Something unexpected is happening with the cost of health care in the U.S.: the cost of health care is rising at a much slower rate than it has been! Reuters reports:
The U.S. Centers for Medicare and Medicaid Services said healthcare spending will rise about 4 percent a year between now and 2014, when President Barack Obama’s reform law takes full effect and provides coverage to more than 30 million uninsured Americans.
That compares with an average annual rate of 6.8 percent for the last decade.
But it’s not “ObamaCare” that deserves the credit. Reuters continues:
It reflects a modest economic recovery and a trend among employers to shift more insurance costs onto their workers through high deductibles, said the report, published by the journal Health Affairs.
“We attribute a lot of this to the lingering effects of the recession and also the modest recovery after the recession, with the effect that consumers are being cautious about using healthcare goods and services,” said Sean Keehan, senior economist at CMS, which is part of the Department of Health and Human Services.

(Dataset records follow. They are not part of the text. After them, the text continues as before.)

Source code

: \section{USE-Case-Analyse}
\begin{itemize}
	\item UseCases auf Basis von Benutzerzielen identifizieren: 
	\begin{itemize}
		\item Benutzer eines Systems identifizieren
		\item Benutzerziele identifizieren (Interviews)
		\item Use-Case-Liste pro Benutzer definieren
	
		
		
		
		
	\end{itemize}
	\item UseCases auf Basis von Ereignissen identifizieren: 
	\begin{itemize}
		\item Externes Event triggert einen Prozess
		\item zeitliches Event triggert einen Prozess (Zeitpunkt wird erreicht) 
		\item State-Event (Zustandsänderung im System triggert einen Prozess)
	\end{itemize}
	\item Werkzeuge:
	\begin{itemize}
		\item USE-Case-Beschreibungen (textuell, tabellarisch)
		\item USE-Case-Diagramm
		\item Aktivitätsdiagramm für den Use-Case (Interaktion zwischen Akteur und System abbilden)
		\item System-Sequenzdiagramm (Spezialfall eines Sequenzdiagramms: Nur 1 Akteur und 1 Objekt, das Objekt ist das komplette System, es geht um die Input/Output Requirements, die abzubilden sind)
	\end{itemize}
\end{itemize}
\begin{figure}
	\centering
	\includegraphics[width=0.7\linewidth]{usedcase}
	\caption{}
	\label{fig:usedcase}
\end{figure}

By shifting just a portion of the cost of providing health insurance to their employees, who are the actual consumers of health insurance, employers are removing some of the insulation that has long prevented their employees from genuinely feeling the true cost of their health insurance coverage.

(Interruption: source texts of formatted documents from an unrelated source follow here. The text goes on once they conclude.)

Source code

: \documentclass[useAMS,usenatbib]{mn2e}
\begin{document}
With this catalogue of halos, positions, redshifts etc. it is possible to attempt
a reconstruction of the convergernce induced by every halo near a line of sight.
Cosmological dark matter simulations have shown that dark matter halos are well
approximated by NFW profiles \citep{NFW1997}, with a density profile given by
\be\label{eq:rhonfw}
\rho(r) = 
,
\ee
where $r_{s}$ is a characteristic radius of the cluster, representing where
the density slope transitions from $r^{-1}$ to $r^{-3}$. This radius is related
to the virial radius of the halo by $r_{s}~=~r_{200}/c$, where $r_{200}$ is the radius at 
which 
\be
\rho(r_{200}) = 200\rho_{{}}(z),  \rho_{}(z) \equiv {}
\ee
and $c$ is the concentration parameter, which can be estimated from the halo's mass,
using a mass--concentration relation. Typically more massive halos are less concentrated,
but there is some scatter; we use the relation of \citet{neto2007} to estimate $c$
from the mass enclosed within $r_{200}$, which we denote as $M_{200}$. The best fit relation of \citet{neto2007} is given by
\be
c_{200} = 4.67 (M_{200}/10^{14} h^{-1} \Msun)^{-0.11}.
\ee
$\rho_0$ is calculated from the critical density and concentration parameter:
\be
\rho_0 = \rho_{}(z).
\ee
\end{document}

Now exposed to a larger portion of those costs with moderately higher deductibles, employees are responding by acting more like real consumers — seeking care when they actually need it and becoming more cautious shoppers for medical services.
In response, health providers have reduced the rates at which they have been increasing their prices, responding to the lower demand for their services, even as the very large Baby Boom generation reaches their peak medical service consumption years at the end of their working careers!
That same lesson can be applied to Medicare, which covers 100% of the hospitalization costs for the program’s beneficiaries and 75% of the cost of additional health insurance. That’s a lot of subsidized insulation, with the consequence being that it supports a much faster rate of growth of health costs than might otherwise be seen if it were more tightly linked to the rate of growth of the incomes of the people who actually pay for it.
As things stand today, there is far too great a disconnect between the two.
As the article notes, those costs have been rising at a rate of 6.8% per year over the last decade. That means that these costs have nearly doubled in that time, even though the average income in the U.S. has not, rising at just less than 1/3 of that rate.
Health care can only be affordable if its cost is closely coupled with the incomes of the people who pay for it. The administrators of Medicare would do well to follow the example of the private sector in the U.S.